#### Work task
Output the lines below exactly, please, from the first line until the line with "Final Rank Value (702.9)", counting both.

Start of The data

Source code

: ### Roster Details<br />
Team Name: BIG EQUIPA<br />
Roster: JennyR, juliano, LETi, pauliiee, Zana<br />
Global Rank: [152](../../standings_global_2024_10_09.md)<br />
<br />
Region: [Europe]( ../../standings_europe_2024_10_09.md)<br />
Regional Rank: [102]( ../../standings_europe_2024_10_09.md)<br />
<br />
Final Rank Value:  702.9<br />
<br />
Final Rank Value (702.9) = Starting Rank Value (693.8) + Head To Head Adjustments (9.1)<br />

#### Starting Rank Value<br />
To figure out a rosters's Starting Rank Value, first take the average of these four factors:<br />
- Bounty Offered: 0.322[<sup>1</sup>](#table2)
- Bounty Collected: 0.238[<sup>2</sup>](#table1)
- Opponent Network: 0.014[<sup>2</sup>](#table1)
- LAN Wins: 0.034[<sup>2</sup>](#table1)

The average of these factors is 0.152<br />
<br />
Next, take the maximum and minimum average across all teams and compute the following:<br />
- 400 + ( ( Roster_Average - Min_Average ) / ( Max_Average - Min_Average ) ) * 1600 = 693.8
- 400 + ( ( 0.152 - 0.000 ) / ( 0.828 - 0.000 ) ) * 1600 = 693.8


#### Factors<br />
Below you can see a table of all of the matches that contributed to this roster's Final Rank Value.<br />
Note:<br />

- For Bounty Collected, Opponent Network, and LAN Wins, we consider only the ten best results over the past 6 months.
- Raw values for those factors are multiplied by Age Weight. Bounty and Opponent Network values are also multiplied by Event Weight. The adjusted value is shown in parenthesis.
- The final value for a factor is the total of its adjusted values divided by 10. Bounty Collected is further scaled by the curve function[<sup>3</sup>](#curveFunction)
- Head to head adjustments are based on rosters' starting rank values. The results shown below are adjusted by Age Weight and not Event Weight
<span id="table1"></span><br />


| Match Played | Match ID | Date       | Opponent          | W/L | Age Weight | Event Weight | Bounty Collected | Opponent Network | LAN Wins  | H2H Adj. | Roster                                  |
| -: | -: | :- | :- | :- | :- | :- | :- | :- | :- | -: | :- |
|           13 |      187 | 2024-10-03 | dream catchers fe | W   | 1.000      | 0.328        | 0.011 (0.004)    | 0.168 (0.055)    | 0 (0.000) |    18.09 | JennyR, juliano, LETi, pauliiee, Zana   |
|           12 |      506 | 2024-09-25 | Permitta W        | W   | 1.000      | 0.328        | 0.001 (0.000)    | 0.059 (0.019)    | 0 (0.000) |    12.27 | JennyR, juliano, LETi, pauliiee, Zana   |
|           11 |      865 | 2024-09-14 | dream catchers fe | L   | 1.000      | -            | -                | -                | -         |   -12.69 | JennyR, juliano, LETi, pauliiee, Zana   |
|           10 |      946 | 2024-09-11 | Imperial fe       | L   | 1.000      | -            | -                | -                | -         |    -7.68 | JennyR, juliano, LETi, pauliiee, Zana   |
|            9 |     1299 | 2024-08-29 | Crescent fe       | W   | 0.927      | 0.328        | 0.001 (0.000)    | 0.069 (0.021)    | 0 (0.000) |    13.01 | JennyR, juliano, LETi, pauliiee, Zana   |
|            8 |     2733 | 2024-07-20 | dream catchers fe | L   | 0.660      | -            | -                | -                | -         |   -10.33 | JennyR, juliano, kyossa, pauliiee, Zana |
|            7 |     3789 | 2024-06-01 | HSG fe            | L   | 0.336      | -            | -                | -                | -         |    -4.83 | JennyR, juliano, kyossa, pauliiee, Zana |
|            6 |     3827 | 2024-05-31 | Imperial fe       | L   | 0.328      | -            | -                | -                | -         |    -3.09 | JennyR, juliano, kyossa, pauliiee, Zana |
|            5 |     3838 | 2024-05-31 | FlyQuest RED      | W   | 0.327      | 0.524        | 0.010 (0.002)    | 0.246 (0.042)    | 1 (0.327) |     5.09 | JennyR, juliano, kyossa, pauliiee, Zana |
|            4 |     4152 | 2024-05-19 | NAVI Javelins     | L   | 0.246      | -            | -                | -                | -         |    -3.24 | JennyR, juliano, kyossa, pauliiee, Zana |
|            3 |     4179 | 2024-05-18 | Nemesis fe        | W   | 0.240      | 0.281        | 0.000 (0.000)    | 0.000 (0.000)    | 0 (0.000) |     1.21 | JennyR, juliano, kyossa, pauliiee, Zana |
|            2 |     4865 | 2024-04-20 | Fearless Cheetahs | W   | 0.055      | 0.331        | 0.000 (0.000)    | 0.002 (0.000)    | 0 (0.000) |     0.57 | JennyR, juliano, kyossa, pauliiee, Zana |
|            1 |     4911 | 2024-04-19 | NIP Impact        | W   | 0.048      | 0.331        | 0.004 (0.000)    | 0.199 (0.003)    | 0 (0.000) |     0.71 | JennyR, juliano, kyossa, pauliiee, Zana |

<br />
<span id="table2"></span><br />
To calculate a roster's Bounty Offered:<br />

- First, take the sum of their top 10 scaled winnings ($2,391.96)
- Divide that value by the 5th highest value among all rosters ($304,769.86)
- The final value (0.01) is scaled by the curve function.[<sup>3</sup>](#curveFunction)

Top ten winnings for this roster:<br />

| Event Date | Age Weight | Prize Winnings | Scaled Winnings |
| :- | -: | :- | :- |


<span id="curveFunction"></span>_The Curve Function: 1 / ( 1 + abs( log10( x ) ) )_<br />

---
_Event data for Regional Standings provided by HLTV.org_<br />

End of The data

#### Task solution
Source code

: ### Roster Details<br />
Team Name: BIG EQUIPA<br />
Roster: JennyR, juliano, LETi, pauliiee, Zana<br />
Global Rank: [152](../../standings_global_2024_10_09.md)<br />
<br />
Region: [Europe]( ../../standings_europe_2024_10_09.md)<br />
Regional Rank: [102]( ../../standings_europe_2024_10_09.md)<br />
<br />
Final Rank Value:  702.9<br />
<br />
Final Rank Value (702.9) = Starting Rank Value (693.8) + Head To Head Adjustments (9.1)<br />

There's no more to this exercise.